How to draw a multi-colored dashed line (alternating colors for visual effect) [duplicate]

This question already has answers here:
Alternating color of individual dashes in a geom_line
(4 answers)
Closed 8 months ago.
I was wondering if it is possible to create a multicolored dashed line in ggplot.
Basically I have a plot displaying savings based on two packages.
A orange line with savings based on package A
A green line with savings based on package B
I also have a third line and I would like that one to be dashed alterenating between orange and green. Is that something that somebody has been able to do?
Here is an example:
library(tidyverse)
S <- seq(0, 5, by = 0.05)
a <- S ^ 2
b <- S
a_b = a + b #This data should have the dashed multicolor line, since it is the sum of the other two lines.
S <- data.frame(S)
temp <- cbind(S, a, b, a_b)
temp <- gather(temp, variable, value, -S)
desiredOrder <- c("a", "b", "a_b")
temp$variable <- factor(temp$variable, levels = desiredOrder)
temp <- temp[order(temp$variable),]
p <- ggplot(temp, aes(x = S, y = value, colour = variable)) +
theme_minimal() +
geom_line(size = 1) +
scale_color_manual(name = "Legend", values = c("orange", "green", "#0085bd"),
breaks = c("a", "b", "a_b"))
p
I basically want to have a multicolored (dashed or dotted) line for "c"
This is, to my best knowledge, currently only possible via creation of new segments for each alternate color. This is fiddly.
Below I've tried a largely programmatic approach in which you can define the size of the repeating segment (based on your x unit). The positioning of y values is slightly convoluted and it will also result in slightly irregular segment lengths when dealing with different slopes. I also haven't tested it on many data, either. But I guess it's a good start :)
For the legend, I'm taking the same approach, by creating a fake legend and stitching it onto the other plot. The challenges here include:
positioning of legend elements relative to the plot
relative distance between the legend elements
update
For a much neater way to create those segments and a Stat implementation see this thread
library(tidyverse)
library(patchwork)
S <- seq(0, 5, by = 0.05)
a <- S^2
b <- S
a_b <- a + b
df <- data.frame(x = S, a, b, a_b) %>%
pivot_longer(-x, names_to = "variable", values_to = "value")
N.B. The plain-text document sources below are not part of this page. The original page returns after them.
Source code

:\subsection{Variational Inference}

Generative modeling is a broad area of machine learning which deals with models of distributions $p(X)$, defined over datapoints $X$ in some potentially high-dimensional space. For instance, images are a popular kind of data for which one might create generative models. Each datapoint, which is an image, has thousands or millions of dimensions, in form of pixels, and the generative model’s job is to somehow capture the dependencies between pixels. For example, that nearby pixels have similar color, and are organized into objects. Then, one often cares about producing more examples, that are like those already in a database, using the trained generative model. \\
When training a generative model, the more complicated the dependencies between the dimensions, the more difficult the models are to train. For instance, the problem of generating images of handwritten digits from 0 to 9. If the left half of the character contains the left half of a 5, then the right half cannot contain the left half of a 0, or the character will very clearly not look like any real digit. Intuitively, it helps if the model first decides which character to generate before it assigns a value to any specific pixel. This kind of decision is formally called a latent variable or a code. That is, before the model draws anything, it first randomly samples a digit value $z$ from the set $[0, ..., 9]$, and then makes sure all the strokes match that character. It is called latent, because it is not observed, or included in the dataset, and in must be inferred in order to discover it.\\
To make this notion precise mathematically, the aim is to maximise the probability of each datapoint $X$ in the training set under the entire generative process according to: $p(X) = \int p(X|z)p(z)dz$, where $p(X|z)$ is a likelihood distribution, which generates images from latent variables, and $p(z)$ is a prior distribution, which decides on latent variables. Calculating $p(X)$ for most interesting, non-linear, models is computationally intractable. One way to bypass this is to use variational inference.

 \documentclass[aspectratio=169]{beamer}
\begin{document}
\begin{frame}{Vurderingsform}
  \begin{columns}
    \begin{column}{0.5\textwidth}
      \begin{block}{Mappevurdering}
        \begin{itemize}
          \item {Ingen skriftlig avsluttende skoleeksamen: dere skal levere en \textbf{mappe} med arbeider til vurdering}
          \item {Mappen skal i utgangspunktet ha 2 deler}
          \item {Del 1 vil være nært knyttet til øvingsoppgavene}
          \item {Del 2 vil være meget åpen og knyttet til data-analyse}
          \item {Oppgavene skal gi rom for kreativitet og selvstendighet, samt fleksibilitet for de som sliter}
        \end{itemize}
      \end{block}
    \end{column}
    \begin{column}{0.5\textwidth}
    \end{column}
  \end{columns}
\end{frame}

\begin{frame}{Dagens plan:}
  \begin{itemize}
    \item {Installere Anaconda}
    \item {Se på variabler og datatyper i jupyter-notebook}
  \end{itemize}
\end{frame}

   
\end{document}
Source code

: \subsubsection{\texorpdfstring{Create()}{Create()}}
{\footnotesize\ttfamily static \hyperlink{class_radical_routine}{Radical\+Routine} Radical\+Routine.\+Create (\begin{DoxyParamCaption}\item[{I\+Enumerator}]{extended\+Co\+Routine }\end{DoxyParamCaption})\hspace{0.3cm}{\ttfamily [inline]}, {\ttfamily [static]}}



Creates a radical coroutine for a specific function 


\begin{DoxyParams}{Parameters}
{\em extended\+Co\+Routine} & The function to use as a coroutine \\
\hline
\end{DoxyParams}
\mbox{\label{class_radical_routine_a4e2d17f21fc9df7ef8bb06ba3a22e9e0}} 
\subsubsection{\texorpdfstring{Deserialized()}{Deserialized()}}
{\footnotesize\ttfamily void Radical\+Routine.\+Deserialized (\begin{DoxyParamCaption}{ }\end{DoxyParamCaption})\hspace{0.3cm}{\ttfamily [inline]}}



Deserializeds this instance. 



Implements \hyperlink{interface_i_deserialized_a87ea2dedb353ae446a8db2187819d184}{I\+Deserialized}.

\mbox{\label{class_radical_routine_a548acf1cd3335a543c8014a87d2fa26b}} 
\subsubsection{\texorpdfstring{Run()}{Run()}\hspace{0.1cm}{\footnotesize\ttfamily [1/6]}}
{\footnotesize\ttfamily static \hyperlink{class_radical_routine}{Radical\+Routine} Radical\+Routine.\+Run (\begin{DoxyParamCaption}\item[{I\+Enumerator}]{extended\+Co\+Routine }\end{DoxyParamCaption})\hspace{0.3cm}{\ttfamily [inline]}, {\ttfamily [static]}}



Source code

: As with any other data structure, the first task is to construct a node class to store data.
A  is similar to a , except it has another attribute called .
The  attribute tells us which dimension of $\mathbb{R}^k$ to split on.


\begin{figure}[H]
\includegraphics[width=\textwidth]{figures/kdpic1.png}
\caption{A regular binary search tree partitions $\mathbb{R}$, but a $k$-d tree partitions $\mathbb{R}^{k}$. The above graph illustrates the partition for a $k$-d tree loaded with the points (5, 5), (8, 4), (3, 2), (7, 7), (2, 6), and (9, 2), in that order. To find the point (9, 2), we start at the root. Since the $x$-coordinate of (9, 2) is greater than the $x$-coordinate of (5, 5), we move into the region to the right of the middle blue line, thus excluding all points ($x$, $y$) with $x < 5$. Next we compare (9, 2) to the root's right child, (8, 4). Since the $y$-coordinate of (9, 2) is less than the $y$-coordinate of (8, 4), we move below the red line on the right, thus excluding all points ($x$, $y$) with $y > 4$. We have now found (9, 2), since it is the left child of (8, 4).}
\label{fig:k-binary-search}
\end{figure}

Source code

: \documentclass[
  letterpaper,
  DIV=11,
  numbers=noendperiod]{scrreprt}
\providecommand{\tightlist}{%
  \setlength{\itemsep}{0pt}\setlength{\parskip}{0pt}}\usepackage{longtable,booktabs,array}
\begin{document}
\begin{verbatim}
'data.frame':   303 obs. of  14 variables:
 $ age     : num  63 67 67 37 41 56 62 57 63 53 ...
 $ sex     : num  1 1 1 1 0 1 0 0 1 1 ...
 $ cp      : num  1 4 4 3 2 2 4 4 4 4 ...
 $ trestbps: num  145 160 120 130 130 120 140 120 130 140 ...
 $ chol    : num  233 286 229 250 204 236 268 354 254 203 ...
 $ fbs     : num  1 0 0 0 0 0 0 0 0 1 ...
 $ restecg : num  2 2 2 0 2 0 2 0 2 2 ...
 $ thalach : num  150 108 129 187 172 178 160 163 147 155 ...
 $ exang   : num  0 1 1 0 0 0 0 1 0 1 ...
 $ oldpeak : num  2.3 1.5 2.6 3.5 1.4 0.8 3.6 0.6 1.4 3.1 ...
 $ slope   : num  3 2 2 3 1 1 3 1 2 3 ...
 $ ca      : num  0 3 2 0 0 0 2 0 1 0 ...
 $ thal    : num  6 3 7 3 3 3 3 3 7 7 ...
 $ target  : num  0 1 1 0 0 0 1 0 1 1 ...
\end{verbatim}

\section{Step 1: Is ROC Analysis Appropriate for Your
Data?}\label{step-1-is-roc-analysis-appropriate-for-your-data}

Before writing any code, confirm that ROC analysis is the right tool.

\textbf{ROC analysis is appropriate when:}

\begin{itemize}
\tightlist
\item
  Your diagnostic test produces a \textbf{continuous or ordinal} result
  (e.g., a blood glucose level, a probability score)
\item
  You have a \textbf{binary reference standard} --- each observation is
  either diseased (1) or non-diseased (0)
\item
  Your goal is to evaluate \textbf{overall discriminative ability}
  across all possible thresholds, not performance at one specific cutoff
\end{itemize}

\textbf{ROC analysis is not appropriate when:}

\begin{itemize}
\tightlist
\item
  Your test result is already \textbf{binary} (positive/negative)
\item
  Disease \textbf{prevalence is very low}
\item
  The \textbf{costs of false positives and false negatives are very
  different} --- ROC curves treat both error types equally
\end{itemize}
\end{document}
## a function to create modifiable cuts in order to get segments.
## this looks convoluted - and it is! there are a few if/else statements.
## Why? The assigment of new y to x values depends on how many original values
## you have.
## There might be more direct ways to get there
alt_colors <- function(df, x, y, seg_length, my_cols) {
x <- df[[x]]
y <- df[[y]]
## create new x for each tiny segment
length_seg <- seg_length / length(my_cols)
new_x <- seq(min(x, na.rm = TRUE), x[length(x)], length_seg)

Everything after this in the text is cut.